TASK INSTRUCTIONS: Return only the stretch of the material below that begins with the line containing "Reputacion del vendedor es" and ends with the line containing "Quiero que contengan", exactly; both of those lines belong to it.

>>>

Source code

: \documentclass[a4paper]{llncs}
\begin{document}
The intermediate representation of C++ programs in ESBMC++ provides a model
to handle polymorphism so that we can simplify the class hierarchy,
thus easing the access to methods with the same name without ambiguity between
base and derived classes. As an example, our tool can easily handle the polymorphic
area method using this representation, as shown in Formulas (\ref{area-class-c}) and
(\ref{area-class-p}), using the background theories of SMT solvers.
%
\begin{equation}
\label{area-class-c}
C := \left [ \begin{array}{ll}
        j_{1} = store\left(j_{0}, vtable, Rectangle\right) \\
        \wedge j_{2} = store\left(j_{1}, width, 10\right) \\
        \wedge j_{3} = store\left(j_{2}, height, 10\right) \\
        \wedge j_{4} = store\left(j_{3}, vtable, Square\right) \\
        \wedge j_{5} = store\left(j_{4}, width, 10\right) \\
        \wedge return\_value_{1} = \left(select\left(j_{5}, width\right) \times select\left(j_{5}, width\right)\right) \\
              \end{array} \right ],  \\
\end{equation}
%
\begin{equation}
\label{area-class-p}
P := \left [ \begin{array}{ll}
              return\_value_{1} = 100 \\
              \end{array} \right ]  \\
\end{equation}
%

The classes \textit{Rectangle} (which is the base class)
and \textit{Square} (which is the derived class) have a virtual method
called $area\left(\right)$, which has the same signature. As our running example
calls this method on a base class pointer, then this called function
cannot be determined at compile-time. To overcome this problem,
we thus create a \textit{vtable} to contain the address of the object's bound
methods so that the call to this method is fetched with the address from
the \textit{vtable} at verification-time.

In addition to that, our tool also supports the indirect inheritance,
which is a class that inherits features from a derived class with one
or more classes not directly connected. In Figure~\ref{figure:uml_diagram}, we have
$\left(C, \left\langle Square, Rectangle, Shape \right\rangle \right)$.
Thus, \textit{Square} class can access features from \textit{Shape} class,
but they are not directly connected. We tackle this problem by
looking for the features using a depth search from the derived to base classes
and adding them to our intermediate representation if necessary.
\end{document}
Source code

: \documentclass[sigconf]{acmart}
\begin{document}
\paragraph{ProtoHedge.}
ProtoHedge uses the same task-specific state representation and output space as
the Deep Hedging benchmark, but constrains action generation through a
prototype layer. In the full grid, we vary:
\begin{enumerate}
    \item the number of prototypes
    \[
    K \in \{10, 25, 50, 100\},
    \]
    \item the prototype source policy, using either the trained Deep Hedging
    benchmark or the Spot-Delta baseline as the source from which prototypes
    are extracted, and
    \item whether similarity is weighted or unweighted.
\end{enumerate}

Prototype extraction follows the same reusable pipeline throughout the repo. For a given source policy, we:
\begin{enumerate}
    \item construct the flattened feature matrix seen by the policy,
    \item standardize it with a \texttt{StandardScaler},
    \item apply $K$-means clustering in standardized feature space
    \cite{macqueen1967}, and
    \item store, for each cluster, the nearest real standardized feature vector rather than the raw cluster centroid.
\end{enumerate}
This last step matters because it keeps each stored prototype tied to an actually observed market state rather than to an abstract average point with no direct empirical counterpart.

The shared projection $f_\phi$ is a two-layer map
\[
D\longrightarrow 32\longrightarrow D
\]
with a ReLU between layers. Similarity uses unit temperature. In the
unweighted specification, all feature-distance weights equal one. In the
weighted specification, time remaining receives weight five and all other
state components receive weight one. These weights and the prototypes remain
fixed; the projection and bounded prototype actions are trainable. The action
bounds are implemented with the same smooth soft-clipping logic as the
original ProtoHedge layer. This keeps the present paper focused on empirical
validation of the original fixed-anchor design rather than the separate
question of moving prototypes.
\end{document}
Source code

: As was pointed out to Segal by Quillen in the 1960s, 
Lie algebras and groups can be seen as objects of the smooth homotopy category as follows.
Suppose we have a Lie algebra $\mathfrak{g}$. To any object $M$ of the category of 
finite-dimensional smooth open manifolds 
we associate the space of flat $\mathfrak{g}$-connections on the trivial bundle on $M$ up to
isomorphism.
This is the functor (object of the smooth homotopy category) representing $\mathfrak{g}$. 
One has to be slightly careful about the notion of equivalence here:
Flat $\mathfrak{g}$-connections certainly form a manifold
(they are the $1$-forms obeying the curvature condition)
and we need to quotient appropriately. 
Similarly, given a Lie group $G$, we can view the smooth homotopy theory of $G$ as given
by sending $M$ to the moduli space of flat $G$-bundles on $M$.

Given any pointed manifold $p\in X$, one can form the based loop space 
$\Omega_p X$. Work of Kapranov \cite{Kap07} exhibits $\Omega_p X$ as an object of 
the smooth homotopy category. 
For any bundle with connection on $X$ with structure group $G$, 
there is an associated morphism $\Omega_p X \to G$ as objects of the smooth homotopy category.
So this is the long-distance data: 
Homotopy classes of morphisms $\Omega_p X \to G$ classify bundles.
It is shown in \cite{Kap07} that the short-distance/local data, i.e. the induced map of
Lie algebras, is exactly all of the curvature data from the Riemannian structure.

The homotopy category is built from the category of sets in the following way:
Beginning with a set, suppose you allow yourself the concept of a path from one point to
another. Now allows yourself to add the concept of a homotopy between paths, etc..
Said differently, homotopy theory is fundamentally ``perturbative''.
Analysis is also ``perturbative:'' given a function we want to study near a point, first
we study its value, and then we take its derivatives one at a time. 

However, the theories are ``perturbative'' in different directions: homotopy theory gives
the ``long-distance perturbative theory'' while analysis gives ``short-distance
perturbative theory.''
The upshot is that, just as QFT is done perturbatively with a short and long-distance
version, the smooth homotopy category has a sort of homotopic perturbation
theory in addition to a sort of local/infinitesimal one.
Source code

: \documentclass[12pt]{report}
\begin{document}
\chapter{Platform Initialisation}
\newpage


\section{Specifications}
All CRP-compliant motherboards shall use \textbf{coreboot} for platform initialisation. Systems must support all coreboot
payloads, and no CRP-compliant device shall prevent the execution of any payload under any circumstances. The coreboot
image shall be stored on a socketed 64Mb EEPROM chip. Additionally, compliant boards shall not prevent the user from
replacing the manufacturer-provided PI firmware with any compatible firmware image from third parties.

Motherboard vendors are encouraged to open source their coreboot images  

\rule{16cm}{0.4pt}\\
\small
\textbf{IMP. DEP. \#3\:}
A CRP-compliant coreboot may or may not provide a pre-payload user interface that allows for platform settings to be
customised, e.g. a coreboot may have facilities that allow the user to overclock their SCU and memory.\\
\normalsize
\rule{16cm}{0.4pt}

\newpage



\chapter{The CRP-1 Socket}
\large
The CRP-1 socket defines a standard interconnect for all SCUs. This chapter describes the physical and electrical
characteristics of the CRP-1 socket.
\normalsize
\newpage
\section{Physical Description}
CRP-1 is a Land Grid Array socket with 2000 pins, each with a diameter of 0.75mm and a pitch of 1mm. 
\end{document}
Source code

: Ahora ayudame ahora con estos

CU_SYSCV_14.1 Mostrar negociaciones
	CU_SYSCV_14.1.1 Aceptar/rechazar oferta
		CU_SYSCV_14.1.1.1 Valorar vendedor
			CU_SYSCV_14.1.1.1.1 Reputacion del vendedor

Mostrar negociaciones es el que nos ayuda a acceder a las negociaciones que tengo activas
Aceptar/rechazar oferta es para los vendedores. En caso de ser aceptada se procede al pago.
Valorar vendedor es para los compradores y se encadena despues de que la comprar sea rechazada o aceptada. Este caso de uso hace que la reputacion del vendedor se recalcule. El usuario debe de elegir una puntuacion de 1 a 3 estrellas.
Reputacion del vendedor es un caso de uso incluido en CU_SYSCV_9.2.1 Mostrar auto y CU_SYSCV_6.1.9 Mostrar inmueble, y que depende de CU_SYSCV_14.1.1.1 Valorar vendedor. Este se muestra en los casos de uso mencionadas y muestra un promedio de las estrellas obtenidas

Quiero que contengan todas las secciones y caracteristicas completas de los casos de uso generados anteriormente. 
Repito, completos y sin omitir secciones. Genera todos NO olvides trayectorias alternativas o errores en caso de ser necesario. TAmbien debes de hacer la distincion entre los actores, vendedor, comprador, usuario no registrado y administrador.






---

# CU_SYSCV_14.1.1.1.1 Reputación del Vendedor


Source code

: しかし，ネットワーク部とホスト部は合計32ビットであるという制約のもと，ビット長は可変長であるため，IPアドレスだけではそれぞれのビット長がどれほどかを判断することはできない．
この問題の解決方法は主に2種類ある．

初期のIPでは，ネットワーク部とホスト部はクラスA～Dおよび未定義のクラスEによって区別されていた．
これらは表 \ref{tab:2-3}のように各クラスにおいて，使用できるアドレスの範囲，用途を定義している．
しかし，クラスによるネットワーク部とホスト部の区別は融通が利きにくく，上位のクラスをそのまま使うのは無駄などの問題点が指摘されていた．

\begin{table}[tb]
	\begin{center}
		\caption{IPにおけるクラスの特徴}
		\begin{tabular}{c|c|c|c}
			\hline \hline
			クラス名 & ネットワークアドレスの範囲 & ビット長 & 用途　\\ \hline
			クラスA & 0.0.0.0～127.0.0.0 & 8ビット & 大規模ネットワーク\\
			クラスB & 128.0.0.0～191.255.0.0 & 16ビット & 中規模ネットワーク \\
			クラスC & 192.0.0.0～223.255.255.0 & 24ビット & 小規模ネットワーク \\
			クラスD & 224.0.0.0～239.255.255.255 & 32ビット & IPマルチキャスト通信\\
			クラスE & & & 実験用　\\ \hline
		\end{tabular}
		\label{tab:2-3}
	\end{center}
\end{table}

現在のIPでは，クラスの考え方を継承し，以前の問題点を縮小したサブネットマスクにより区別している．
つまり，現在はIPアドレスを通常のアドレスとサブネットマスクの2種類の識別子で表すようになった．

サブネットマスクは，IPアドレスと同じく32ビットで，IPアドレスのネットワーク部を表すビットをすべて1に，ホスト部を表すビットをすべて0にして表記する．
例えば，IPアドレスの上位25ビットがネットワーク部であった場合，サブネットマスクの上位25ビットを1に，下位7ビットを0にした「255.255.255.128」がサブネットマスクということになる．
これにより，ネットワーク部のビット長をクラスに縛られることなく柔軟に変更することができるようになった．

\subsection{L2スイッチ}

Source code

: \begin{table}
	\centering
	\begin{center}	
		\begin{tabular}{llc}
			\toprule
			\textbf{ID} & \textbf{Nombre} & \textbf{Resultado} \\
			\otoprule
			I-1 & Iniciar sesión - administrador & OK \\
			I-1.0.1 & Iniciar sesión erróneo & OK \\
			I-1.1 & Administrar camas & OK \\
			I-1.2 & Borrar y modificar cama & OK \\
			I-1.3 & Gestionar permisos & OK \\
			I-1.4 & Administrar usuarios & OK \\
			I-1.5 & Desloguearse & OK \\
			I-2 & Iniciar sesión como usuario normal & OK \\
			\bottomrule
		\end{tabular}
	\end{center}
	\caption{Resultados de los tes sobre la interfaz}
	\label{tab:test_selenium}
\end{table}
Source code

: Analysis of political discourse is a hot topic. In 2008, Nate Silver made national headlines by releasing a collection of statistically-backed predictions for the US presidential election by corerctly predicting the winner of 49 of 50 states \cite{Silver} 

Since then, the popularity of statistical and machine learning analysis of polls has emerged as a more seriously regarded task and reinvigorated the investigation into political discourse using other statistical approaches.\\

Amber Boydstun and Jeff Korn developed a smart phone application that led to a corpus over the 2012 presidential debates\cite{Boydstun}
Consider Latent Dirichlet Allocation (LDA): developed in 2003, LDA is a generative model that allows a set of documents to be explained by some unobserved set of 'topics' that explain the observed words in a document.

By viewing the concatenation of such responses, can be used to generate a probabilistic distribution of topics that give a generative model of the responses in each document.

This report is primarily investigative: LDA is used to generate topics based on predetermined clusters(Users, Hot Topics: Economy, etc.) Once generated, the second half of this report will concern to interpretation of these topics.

<<<

YOUR SOLUTION:
Reputacion del vendedor es un caso de uso incluido en CU_SYSCV_9.2.1 Mostrar auto y CU_SYSCV_6.1.9 Mostrar inmueble, y que depende de CU_SYSCV_14.1.1.1 Valorar vendedor. Este se muestra en los casos de uso mencionadas y muestra un promedio de las estrellas obtenidas

Quiero que contengan todas las secciones y caracteristicas completas de los casos de uso generados anteriormente. 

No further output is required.